The economy of California largely depends on high-quality water originating in the Sierra Nevada and diverted to distant locations. Hydropower generated from falling water has been extensively developed throughout much of the mountain range. Watersheds with continuous vegetative cover and healthy riparian areas provide the highest-quality water, which requires little or no treatment for human uses. The connection between watershed condition and downstream quality is rarely recognized by water users. Almost none of the high economic value of water at its end use is returned to the source area. If maintaining and restoring the conditions contributing to water availability and quality become an objective, then some of the value of water would need to be reinvested in the source areas. Other institutional changes in water allocations could lead to more efficient water delivery to higher-valued uses at lower environmental costs.
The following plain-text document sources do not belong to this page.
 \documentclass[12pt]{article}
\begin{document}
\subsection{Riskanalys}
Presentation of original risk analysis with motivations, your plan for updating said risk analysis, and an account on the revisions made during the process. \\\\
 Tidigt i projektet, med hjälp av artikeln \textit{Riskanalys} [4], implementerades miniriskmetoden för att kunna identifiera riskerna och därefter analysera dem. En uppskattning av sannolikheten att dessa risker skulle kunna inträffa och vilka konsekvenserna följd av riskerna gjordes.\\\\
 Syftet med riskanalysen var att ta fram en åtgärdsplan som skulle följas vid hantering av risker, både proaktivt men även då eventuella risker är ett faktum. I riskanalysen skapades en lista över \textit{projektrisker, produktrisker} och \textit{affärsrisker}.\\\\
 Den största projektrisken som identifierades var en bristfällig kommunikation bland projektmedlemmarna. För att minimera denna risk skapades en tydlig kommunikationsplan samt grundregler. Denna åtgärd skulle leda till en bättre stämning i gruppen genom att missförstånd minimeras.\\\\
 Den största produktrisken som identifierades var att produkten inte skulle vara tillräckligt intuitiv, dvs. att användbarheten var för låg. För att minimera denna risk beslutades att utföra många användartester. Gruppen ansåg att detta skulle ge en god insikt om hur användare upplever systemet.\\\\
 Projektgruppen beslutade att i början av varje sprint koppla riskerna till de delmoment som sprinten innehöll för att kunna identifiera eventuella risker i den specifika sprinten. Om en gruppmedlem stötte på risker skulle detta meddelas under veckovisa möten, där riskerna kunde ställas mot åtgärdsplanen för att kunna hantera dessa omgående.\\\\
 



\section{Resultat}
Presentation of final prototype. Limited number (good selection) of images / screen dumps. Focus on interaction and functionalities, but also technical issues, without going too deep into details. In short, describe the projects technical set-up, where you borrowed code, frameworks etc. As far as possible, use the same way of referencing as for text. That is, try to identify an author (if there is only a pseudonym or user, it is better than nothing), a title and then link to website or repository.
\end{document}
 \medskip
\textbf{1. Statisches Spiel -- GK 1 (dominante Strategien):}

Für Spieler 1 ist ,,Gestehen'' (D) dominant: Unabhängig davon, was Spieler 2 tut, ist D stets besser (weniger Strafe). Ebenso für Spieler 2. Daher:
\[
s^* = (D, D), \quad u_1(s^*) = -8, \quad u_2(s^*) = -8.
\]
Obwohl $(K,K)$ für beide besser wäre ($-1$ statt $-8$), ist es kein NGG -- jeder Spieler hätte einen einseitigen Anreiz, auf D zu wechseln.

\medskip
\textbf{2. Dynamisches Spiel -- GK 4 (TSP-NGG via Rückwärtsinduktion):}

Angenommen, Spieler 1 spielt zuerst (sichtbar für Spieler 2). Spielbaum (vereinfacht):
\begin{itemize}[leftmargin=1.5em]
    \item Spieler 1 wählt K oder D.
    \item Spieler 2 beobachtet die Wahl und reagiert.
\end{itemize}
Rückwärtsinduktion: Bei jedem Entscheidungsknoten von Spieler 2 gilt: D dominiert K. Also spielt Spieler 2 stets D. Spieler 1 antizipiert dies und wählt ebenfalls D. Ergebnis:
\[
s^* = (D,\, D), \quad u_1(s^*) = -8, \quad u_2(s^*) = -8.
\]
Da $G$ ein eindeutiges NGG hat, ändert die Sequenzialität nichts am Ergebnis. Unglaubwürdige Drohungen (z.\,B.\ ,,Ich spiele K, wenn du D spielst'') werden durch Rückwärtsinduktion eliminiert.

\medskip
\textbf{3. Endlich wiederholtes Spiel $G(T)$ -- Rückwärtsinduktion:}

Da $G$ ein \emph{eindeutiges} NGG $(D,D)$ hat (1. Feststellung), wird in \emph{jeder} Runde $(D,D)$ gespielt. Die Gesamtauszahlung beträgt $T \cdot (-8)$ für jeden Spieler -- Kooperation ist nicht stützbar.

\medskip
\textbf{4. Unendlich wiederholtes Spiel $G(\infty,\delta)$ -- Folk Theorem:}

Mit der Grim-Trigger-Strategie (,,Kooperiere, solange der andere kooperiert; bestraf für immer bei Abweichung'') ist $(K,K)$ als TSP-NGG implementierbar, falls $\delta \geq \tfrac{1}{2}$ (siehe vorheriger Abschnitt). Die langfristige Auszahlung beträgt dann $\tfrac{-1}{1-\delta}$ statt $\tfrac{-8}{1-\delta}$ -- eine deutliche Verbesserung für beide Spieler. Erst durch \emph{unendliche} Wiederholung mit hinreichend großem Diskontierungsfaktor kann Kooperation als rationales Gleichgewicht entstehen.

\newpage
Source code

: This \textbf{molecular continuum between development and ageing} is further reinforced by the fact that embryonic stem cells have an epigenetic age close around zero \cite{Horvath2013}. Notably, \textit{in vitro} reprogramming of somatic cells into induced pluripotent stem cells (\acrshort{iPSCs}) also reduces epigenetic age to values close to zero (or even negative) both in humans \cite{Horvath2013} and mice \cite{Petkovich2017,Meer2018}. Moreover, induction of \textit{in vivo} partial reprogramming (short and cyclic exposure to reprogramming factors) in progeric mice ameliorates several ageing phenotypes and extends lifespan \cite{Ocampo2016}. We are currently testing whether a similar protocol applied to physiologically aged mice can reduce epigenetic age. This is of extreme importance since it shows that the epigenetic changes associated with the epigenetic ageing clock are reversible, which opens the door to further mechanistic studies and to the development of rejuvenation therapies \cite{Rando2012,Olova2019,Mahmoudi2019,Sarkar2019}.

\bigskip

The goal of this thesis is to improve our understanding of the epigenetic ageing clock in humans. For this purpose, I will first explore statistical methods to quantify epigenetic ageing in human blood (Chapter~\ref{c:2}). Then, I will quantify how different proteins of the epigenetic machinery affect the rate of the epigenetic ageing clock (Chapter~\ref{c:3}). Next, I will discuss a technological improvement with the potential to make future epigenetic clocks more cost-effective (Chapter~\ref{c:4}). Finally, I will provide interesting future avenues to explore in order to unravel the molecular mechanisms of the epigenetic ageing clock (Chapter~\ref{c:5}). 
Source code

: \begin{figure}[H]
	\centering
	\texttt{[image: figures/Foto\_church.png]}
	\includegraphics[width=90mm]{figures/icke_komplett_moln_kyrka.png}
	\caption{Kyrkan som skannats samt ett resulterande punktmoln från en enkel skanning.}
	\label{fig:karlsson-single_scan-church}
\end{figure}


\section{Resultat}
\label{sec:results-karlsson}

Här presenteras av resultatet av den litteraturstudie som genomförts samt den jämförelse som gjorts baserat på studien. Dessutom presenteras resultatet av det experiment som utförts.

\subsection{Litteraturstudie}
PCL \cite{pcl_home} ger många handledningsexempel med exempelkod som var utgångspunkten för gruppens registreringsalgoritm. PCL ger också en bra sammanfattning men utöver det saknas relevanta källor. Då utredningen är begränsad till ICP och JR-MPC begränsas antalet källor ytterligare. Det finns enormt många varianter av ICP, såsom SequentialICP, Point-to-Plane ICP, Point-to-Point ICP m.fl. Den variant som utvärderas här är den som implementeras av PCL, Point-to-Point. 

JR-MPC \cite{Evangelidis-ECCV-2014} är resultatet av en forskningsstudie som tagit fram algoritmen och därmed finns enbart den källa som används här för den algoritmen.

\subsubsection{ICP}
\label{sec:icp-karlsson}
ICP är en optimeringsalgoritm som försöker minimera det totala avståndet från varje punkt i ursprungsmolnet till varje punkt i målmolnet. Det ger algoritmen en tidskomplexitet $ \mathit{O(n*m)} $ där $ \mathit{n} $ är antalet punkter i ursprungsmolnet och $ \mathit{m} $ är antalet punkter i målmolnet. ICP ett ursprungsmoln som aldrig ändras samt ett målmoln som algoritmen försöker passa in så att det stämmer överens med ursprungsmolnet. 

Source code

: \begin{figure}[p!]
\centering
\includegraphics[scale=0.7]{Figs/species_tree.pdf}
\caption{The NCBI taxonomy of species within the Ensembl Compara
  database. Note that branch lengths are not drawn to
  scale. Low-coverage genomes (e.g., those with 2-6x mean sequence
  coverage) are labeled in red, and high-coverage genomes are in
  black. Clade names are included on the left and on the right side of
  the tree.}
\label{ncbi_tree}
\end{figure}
Watershed management is an alternative means of organizing agencies and coordinating between those agencies and citizens groups. Within each river basin, one existing management agency could assume leadership in organizing watershed efforts, or different organizations could cooperate in a mutually acceptable framework. The regulatory and adjudicative regional water quality control boards may be subdivided along watershed lines so as to facilitate such organization. In some cases, small changes in watershed management could create substantial improvements in aquatic systems at small cost to those who make the changes; in other cases, costly managerial changes may have little biotic effect. There is a need to identify when voluntary cooperation, compensation, and prescriptive enforcement are likely to work best.
The primary criteria for measuring success of improved water and land management are improvements in the status of imperiled species and in water quality, especially sediment. Maintenance of populations of aquatic and riparian species that are currently stable, and nondegradation of currently high water quality are other important criteria. The success of new institutional arrangements and funding mechanisms could be evaluated on an efficiency and equity basis, but the status of aquatic ecosystems should be the basis for assessing new programs.